Stone’s friend suggested getting in touch with someone he knew about being an open outcry bond broker, a type of securities trading where buyers and sellers communicate directly with each other vocally.
This moment became Stone’s foray into a nearly 30-year career in finance, working in New York City at Liberty Brokerage and later at Cantor Fitzgerald Securities, as well as others.
“Imagine the New York Stock Exchange, in the old days, people yelling and screaming cacophony,” Stone said. “And you’re thinking, ‘how do these people know what they’re doing above the din?’ It was a relationship business, where your success was proportional to the health of your relationship with the traders.”
Stone felt his job in finance was a culmination of what he had learned up to that point: from maintaining relationships and making connections, to having the confidence to know what he was capable of.
“I found a career that epitomized what I had learned,” he said.
However, after 15 years in the business in New York, meeting his wife, and having two boys, he found that it was time to slow down and take care of the new relationships in his life.
“It was a demanding line of work that took a lot of your time,” Stone said.
With that, Stone turned to Maine again for a change of pace, and opened the Bowdoin Alumni directory to see if he could land a job.

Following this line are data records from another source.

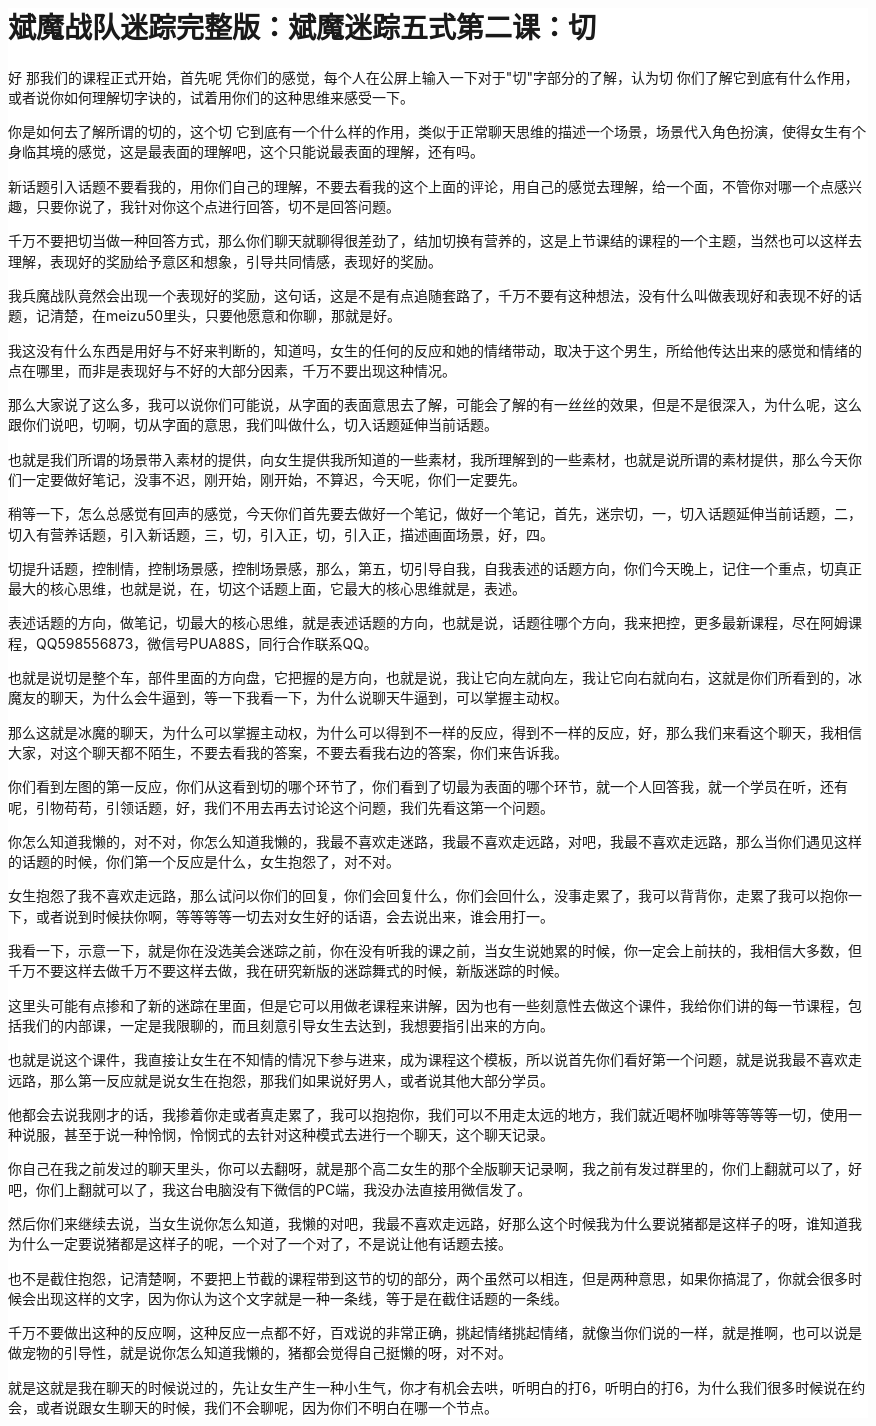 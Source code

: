# 斌魔战队迷踪完整版：斌魔迷踪五式第二课：切

好 那我们的课程正式开始，首先呢 凭你们的感觉，每个人在公屏上输入一下对于"切"字部分的了解，认为切 你们了解它到底有什么作用，或者说你如何理解切字诀的，试着用你们的这种思维来感受一下。

你是如何去了解所谓的切的，这个切 它到底有一个什么样的作用，类似于正常聊天思维的描述一个场景，场景代入角色扮演，使得女生有个身临其境的感觉，这是最表面的理解吧，这个只能说最表面的理解，还有吗。

新话题引入话题不要看我的，用你们自己的理解，不要去看我的这个上面的评论，用自己的感觉去理解，给一个面，不管你对哪一个点感兴趣，只要你说了，我针对你这个点进行回答，切不是回答问题。

千万不要把切当做一种回答方式，那么你们聊天就聊得很差劲了，结加切换有营养的，这是上节课结的课程的一个主题，当然也可以这样去理解，表现好的奖励给予意区和想象，引导共同情感，表现好的奖励。

我兵魔战队竟然会出现一个表现好的奖励，这句话，这是不是有点追随套路了，千万不要有这种想法，没有什么叫做表现好和表现不好的话题，记清楚，在meizu50里头，只要他愿意和你聊，那就是好。

我这没有什么东西是用好与不好来判断的，知道吗，女生的任何的反应和她的情绪带动，取决于这个男生，所给他传达出来的感觉和情绪的点在哪里，而非是表现好与不好的大部分因素，千万不要出现这种情况。

那么大家说了这么多，我可以说你们可能说，从字面的表面意思去了解，可能会了解的有一丝丝的效果，但是不是很深入，为什么呢，这么跟你们说吧，切啊，切从字面的意思，我们叫做什么，切入话题延伸当前话题。

也就是我们所谓的场景带入素材的提供，向女生提供我所知道的一些素材，我所理解到的一些素材，也就是说所谓的素材提供，那么今天你们一定要做好笔记，没事不迟，刚开始，刚开始，不算迟，今天呢，你们一定要先。

稍等一下，怎么总感觉有回声的感觉，今天你们首先要去做好一个笔记，做好一个笔记，首先，迷宗切，一，切入话题延伸当前话题，二，切入有营养话题，引入新话题，三，切，引入正，切，引入正，描述画面场景，好，四。

切提升话题，控制情，控制场景感，控制场景感，那么，第五，切引导自我，自我表述的话题方向，你们今天晚上，记住一个重点，切真正最大的核心思维，也就是说，在，切这个话题上面，它最大的核心思维就是，表述。

表述话题的方向，做笔记，切最大的核心思维，就是表述话题的方向，也就是说，话题往哪个方向，我来把控，更多最新课程，尽在阿姆课程，QQ598556873，微信号PUA88S，同行合作联系QQ。

也就是说切是整个车，部件里面的方向盘，它把握的是方向，也就是说，我让它向左就向左，我让它向右就向右，这就是你们所看到的，冰魔友的聊天，为什么会牛逼到，等一下我看一下，为什么说聊天牛逼到，可以掌握主动权。

那么这就是冰魔的聊天，为什么可以掌握主动权，为什么可以得到不一样的反应，得到不一样的反应，好，那么我们来看这个聊天，我相信大家，对这个聊天都不陌生，不要去看我的答案，不要去看我右边的答案，你们来告诉我。

你们看到左图的第一反应，你们从这看到切的哪个环节了，你们看到了切最为表面的哪个环节，就一个人回答我，就一个学员在听，还有呢，引物苟苟，引领话题，好，我们不用去再去讨论这个问题，我们先看这第一个问题。

你怎么知道我懒的，对不对，你怎么知道我懒的，我最不喜欢走迷路，我最不喜欢走远路，对吧，我最不喜欢走远路，那么当你们遇见这样的话题的时候，你们第一个反应是什么，女生抱怨了，对不对。

女生抱怨了我不喜欢走远路，那么试问以你们的回复，你们会回复什么，你们会回什么，没事走累了，我可以背背你，走累了我可以抱你一下，或者说到时候扶你啊，等等等等一切去对女生好的话语，会去说出来，谁会用打一。

我看一下，示意一下，就是你在没选美会迷踪之前，你在没有听我的课之前，当女生说她累的时候，你一定会上前扶的，我相信大多数，但千万不要这样去做千万不要这样去做，我在研究新版的迷踪舞式的时候，新版迷踪的时候。

这里头可能有点掺和了新的迷踪在里面，但是它可以用做老课程来讲解，因为也有一些刻意性去做这个课件，我给你们讲的每一节课程，包括我们的内部课，一定是我限聊的，而且刻意引导女生去达到，我想要指引出来的方向。

也就是说这个课件，我直接让女生在不知情的情况下参与进来，成为课程这个模板，所以说首先你们看好第一个问题，就是说我最不喜欢走远路，那么第一反应就是说女生在抱怨，那我们如果说好男人，或者说其他大部分学员。

他都会去说我刚才的话，我掺着你走或者真走累了，我可以抱抱你，我们可以不用走太远的地方，我们就近喝杯咖啡等等等等一切，使用一种说服，甚至于说一种怜悯，怜悯式的去针对这种模式去进行一个聊天，这个聊天记录。

你自己在我之前发过的聊天里头，你可以去翻呀，就是那个高二女生的那个全版聊天记录啊，我之前有发过群里的，你们上翻就可以了，好吧，你们上翻就可以了，我这台电脑没有下微信的PC端，我没办法直接用微信发了。

然后你们来继续去说，当女生说你怎么知道，我懒的对吧，我最不喜欢走远路，好那么这个时候我为什么要说猪都是这样子的呀，谁知道我为什么一定要说猪都是这样子的呢，一个对了一个对了，不是说让他有话题去接。

也不是截住抱怨，记清楚啊，不要把上节截的课程带到这节的切的部分，两个虽然可以相连，但是两种意思，如果你搞混了，你就会很多时候会出现这样的文字，因为你认为这个文字就是一种一条线，等于是在截住话题的一条线。

千万不要做出这种的反应啊，这种反应一点都不好，百戏说的非常正确，挑起情绪挑起情绪，就像当你们说的一样，就是推啊，也可以说是做宠物的引导性，就是说你怎么知道我懒的，猪都会觉得自己挺懒的呀，对不对。

就是这就是我在聊天的时候说过的，先让女生产生一种小生气，你才有机会去哄，听明白的打6，听明白的打6，为什么我们很多时候说在约会，或者说跟女生聊天的时候，我们不会聊呢，因为你们不明白在哪一个节点。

After a many phone calls and interviews, he secured a position in Portland, and the Stone family moved to Newcastle.
“I had transferable skills but I didn’t feel confident moving somewhere I didn’t have an umbilical cord,” Stone said. “My umbilical cord was Bowdoin, so moving to Maine, to a place commutable to Portland, seemed advantageous.”
Stone has worked in the area at First National Bank since 2010.
While the Stone family was adjusting to their new life in Newcastle on Glidden Street, Stone, along with the rest of the nation, received the devastating news of the Sept. 11, 2001 terrorist attacks in New York City.
A day difficult for many Americans struck Stone harder than some, when he learned his friends and colleagues at Cantor Fitzgerald, a firm located in the World Trade Center’s North Tower, had died in the attacks.
In an email he sent out to his colleagues and family members this September, detailing the complicated emotions the month brings, Stone says he calls the loved ones of those friends and colleagues he lost, in an annual ritual of remembrance and love.
“The conversations are part memorial and part testament to the beauty that we find in life,” Stone said.
During his time in the Twin Villages, Stone’s presence and positive influence is evidenced by the collection of accolades and positions he’s received and held over the years, such as the 2005 Maine Bankers Association Community Banker of the Year Award, serving as president of the Rotary Club of Damariscotta-Newcastle in 2004-2005, the Rotary International Vocational Service Award recipient in 2002, and the president for Big Brothers Big Sisters Mid-Maine chapter.
“I love connecting people,” Stone said. “It’s important to support the community in every way you can and if I can do that by being involved or introducing someone, I will.”